= Stored data =
BEGIN

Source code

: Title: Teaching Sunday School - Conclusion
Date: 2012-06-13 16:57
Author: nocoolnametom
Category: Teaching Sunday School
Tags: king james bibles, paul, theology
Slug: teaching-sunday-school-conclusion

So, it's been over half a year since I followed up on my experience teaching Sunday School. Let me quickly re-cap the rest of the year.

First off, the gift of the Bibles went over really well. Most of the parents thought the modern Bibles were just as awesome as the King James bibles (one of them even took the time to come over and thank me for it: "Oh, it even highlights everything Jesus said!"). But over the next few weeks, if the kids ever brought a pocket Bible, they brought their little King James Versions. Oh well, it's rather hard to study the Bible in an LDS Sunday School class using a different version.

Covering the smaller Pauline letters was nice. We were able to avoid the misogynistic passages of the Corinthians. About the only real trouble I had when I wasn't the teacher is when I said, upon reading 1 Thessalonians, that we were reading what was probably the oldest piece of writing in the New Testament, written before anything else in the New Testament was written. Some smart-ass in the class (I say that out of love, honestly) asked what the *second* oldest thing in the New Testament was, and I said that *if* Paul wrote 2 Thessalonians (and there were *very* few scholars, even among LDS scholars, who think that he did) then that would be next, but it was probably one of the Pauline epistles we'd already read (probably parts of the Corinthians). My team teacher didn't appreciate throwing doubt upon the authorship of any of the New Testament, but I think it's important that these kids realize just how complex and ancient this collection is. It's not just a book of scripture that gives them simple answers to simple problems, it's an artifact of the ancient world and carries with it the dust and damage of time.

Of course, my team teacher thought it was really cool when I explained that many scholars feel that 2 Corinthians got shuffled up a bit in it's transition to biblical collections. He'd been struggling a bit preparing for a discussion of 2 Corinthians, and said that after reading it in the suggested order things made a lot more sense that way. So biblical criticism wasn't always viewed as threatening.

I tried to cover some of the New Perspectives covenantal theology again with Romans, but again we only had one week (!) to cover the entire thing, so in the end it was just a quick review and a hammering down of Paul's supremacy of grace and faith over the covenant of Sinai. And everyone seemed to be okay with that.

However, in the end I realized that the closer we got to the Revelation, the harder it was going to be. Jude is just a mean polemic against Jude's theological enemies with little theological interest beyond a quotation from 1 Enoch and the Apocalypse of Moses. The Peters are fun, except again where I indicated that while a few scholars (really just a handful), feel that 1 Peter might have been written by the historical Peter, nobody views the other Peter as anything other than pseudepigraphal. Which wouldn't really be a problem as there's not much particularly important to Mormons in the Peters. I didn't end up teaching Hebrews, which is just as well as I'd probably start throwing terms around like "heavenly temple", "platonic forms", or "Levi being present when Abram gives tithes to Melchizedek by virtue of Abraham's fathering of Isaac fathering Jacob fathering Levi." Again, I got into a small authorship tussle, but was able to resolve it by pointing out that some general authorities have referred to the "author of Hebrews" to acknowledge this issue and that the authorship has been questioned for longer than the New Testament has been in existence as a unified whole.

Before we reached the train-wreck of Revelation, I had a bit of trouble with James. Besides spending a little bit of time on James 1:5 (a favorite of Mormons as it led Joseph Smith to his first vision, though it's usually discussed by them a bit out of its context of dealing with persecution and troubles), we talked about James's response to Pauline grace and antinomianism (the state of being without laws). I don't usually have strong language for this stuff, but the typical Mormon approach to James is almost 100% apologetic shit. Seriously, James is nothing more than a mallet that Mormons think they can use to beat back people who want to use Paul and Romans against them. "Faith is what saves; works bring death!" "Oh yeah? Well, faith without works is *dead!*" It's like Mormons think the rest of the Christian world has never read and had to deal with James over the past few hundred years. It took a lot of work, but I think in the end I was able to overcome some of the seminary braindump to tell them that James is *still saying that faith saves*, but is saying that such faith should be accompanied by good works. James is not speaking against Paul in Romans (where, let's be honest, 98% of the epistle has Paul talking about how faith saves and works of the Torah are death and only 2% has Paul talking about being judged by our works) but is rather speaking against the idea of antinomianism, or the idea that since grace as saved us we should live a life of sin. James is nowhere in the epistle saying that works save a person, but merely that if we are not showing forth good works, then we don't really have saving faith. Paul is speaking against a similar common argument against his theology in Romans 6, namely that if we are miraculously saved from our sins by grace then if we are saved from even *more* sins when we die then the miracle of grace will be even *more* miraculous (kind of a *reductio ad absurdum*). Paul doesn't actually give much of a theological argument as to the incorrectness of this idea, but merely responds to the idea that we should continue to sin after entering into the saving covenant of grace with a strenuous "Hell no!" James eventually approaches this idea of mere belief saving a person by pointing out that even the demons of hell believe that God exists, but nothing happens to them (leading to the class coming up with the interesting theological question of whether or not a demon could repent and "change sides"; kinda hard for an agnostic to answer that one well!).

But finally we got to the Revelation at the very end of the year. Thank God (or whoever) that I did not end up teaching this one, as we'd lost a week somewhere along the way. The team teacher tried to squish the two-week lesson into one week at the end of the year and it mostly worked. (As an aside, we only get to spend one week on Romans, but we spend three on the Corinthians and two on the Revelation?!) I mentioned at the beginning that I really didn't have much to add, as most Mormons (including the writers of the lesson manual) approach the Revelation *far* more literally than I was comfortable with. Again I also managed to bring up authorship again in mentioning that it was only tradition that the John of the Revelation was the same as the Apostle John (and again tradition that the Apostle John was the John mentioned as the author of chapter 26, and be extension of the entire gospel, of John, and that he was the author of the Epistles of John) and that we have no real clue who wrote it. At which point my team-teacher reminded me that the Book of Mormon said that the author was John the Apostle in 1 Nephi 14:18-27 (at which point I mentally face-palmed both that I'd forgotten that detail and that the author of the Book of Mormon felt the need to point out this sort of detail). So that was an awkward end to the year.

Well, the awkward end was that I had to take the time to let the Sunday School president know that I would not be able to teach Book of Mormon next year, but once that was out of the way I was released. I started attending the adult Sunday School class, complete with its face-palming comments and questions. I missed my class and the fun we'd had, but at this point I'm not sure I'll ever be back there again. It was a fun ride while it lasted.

END

= TASK REQUIREMENTS =
Both end lines included, restate word for word the lines above from the line with "School - Conclusion" to the line with "First off, the", and nothing else.

= RESULT OF THIS EXERCISE =
: Title: Teaching Sunday School - Conclusion
Date: 2012-06-13 16:57
Author: nocoolnametom
Category: Teaching Sunday School
Tags: king james bibles, paul, theology
Slug: teaching-sunday-school-conclusion

So, it's been over half a year since I followed up on my experience teaching Sunday School. Let me quickly re-cap the rest of the year.

First off, the gift of the Bibles went over really well. Most of the parents thought the modern Bibles were just as awesome as the King James bibles (one of them even took the time to come over and thank me for it: "Oh, it even highlights everything Jesus said!"). But over the next few weeks, if the kids ever brought a pocket Bible, they brought their little King James Versions. Oh well, it's rather hard to study the Bible in an LDS Sunday School class using a different version.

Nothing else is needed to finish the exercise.